Available data

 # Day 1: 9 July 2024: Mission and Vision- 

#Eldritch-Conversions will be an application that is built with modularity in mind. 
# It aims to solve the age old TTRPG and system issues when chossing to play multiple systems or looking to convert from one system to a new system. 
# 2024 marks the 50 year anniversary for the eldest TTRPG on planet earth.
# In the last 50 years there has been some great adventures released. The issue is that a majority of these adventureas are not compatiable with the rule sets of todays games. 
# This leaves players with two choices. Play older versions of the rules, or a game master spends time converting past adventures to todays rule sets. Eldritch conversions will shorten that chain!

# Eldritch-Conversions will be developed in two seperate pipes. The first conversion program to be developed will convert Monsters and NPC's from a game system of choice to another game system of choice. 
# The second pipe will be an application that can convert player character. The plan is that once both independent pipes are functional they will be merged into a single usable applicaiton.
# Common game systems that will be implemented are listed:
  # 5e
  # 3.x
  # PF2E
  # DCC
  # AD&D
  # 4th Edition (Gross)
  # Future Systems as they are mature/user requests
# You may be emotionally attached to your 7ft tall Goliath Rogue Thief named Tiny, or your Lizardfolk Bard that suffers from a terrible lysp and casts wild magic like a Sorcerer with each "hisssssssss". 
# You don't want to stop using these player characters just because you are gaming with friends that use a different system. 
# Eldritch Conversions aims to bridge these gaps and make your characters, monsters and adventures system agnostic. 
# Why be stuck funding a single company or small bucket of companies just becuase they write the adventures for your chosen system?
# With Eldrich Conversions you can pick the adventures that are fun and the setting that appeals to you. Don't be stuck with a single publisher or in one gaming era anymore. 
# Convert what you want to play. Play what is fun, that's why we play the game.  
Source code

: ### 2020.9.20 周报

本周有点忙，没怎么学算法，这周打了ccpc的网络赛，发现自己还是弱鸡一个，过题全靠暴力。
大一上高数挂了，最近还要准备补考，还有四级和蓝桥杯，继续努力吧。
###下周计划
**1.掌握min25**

---

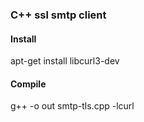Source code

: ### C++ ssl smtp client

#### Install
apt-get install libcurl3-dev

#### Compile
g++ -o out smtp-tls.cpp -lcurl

---

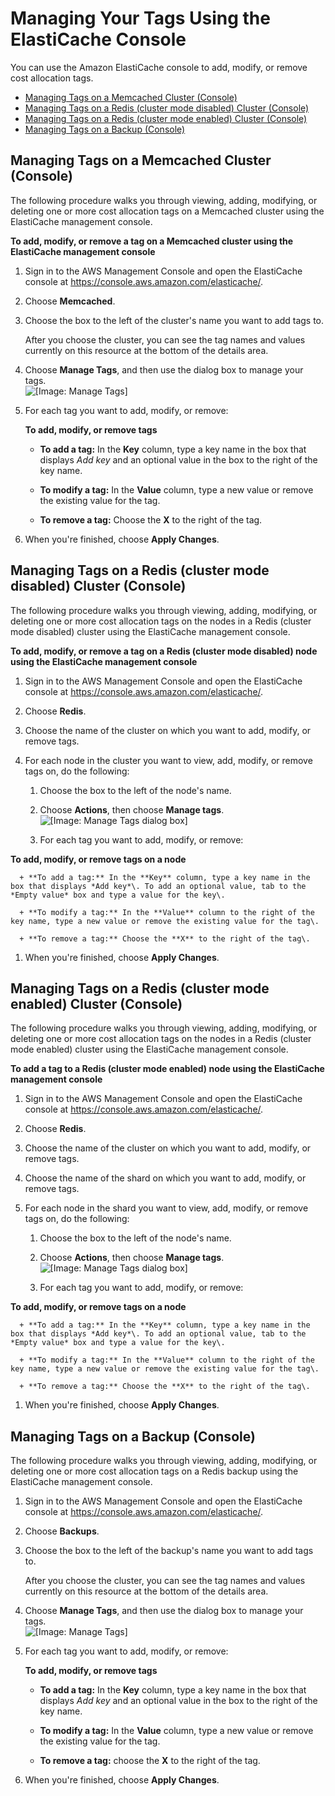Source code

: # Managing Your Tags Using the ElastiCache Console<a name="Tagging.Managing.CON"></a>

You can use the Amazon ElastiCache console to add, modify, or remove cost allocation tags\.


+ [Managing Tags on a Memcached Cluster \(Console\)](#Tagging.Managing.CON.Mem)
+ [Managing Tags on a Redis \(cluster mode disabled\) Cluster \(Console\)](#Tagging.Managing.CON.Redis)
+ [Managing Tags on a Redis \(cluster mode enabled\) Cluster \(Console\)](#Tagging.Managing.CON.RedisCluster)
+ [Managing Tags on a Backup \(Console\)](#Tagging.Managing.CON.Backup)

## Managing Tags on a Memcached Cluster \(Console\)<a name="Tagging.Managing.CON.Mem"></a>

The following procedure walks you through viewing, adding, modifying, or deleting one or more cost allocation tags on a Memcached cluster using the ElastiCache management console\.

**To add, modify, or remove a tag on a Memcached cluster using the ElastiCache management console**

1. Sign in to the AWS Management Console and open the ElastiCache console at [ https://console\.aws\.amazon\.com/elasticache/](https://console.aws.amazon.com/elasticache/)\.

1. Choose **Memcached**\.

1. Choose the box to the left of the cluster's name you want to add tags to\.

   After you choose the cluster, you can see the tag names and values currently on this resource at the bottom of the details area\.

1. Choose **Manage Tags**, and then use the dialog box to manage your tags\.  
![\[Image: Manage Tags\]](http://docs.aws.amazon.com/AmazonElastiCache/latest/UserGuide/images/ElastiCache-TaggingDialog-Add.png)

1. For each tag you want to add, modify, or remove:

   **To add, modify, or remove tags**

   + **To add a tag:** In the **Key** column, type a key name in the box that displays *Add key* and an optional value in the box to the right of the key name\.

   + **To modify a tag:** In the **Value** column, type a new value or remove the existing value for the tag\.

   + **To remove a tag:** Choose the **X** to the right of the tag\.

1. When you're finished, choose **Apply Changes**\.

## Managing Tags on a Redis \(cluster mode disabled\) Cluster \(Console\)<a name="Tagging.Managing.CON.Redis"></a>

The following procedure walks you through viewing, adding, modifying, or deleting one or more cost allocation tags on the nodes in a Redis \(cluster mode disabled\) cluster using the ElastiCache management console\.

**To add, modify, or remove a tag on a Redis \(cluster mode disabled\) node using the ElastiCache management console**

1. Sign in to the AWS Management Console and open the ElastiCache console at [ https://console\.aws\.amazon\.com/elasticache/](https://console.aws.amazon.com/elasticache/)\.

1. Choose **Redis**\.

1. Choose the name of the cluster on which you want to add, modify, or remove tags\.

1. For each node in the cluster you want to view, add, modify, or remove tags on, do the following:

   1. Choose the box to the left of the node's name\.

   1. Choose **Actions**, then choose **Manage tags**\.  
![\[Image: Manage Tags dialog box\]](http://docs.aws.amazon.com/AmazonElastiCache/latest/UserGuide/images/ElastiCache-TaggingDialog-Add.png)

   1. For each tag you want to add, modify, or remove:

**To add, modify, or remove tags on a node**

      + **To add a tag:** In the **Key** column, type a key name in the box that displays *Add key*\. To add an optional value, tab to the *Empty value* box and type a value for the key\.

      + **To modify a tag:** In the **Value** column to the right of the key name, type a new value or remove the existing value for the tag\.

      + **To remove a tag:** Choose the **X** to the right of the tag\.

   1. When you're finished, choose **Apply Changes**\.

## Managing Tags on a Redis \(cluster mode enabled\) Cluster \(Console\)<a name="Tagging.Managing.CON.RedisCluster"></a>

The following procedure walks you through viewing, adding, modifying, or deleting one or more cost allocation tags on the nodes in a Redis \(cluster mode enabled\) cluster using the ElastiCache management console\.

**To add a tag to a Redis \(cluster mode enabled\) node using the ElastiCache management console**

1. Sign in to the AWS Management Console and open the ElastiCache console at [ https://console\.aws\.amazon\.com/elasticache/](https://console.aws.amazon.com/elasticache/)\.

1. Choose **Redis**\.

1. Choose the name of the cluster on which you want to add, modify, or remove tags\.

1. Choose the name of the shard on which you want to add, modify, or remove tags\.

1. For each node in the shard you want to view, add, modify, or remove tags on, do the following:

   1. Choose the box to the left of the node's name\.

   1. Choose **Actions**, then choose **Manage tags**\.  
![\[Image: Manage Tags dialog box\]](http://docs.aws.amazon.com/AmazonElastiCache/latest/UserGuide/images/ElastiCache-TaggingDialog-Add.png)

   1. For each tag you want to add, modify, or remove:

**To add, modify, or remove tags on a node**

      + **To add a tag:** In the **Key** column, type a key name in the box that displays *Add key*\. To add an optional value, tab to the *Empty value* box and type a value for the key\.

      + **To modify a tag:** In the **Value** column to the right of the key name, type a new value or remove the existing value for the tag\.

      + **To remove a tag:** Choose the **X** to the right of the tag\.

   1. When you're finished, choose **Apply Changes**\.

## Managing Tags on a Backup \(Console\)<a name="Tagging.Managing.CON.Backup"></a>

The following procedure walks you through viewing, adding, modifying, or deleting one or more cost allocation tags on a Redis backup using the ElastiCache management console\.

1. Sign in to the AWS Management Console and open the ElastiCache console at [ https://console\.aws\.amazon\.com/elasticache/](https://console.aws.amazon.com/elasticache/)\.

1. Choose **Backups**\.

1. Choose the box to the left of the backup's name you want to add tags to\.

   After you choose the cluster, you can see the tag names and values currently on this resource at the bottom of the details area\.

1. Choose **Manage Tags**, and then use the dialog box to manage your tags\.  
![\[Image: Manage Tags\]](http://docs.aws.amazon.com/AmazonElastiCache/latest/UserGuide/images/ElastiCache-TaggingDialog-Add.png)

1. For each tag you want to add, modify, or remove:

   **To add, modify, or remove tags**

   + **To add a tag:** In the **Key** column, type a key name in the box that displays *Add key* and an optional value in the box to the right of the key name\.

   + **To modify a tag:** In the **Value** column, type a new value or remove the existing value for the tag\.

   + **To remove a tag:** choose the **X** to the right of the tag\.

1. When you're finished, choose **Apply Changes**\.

Your objective
In the records above, find the line with "# Day 1: 9 July"; write out exactly that line and each one after it, stopping after the line with "# 2024 marks".

Problem solution
 # Day 1: 9 July 2024: Mission and Vision- 

#Eldritch-Conversions will be an application that is built with modularity in mind. 
# It aims to solve the age old TTRPG and system issues when chossing to play multiple systems or looking to convert from one system to a new system. 
# 2024 marks the 50 year anniversary for the eldest TTRPG on planet earth.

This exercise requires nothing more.